I get the following error:

    line_mean = (sum(line_parts[1:])/len(line_parts))
TypeError: unsupported operand type(s) for +: 'int' and 'str' 

I am not really sure why this is as I thought that I had converted the selected elements to integers.

My code:

file = ('cropdata.txt')
with open(file, 'r') as file_numsort_1:
    for line in file_numsort_1:
        line = (line.rstrip(" \n"))
        line_parts = line.split(' ')
        for num in line_parts[1:]:
            num=int(num)
        line_mean = (sum(line_parts[1:])/len(line_parts))
        print(line_mean) 

Upvotes: 1

Views: 56

Answers (3)

wnnmaw
wnnmaw

Reputation: 5534

Your code

for num in line_parts[1:]:
    num=int(num)

isn't really doing anything, as the variable num gets overwritten each iteration of the loop. Therefore, none of the data is converted from str to int type which is the cause of your error. What you want to do is create a list of numbers as such:

file = ('cropdata.txt')
with open(file, 'r') as file_numsort_1:
    for line in file_numsort_1:
        line = (line.rstrip(" \n"))
        line_parts = line.split(' ')

        num_list = []
        for num in line_parts[1:]:
            num_list.append(int(num))

        line_mean = sum(num_list)/float(len(num_list))

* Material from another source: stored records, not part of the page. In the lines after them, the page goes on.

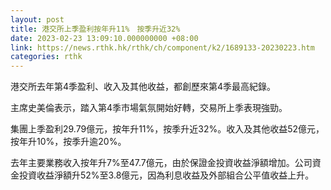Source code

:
 ```yaml
---
layout: post
title: 港交所上季盈利按年升11%　按季升近32%
date: 2023-02-23 13:09:10.000000000 +08:00
link: https://news.rthk.hk/rthk/ch/component/k2/1689133-20230223.htm
categories: rthk
---
```


港交所去年第4季盈利、收入及其他收益，都創歷來第4季最高紀錄。

主席史美倫表示，踏入第4季市場氣氛開始好轉，交易所上季表現強勁。

集團上季盈利29.79億元，按年升11%，按季升近32%。收入及其他收益52億元，按年升10%，按季升逾20%。

去年主要業務收入按年升7%至47.7億元，由於保證金投資收益淨額增加。公司資金投資收益淨額升52%至3.8億元，因為利息收益及外部組合公平值收益上升。
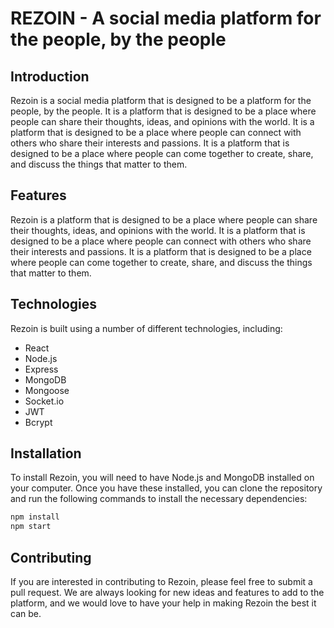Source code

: # REZOIN - A social media platform for the people, by the people

## Introduction

Rezoin is a social media platform that is designed to be a platform for the people, by the people. It is a platform that is designed to be a place where people can share their thoughts, ideas, and opinions with the world. It is a platform that is designed to be a place where people can connect with others who share their interests and passions. It is a platform that is designed to be a place where people can come together to create, share, and discuss the things that matter to them.

## Features

Rezoin is a platform that is designed to be a place where people can share their thoughts, ideas, and opinions with the world. It is a platform that is designed to be a place where people can connect with others who share their interests and passions. It is a platform that is designed to be a place where people can come together to create, share, and discuss the things that matter to them.

## Technologies

Rezoin is built using a number of different technologies, including:
- React
- Node.js
- Express
- MongoDB
- Mongoose
- Socket.io
- JWT
- Bcrypt

## Installation

To install Rezoin, you will need to have Node.js and MongoDB installed on your computer. Once you have these installed, you can clone the repository and run the following commands to install the necessary dependencies:

```bash
npm install
npm start
```

## Contributing

If you are interested in contributing to Rezoin, please feel free to submit a pull request. We are always looking for new ideas and features to add to the platform, and we would love to have your help in making Rezoin the best it can be.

A few other things to note:

  • Using line.split(' ') is a little superfluous as line.split() will automatically split whitespace delimiters. It also counts consecutive spaces as one delimeter
  • No argument is needed in line = line.rstrip() and you certainly don't need the enclosing parenthesis
  • I've added a float() function to your line_mean calculation. In Python 2, operations on two integers stay as an integer (so 5/3 = 1, not 1.66). I believe Python 3 has similar behavior but this extra function doesn't hurt if not (Thanks for the clarification Bharel), this float function is not needed in Python 3

Upvotes: 1

Bharel
Bharel

Reputation: 26941

Upon converting like this num=int(num), you didn't save the conversion back in the list.
Try converting like so:

line_parts = [int(x) for x in line_parts[1:]]

and then sum like so:

line_mean = (sum(line_parts)/len(line_parts))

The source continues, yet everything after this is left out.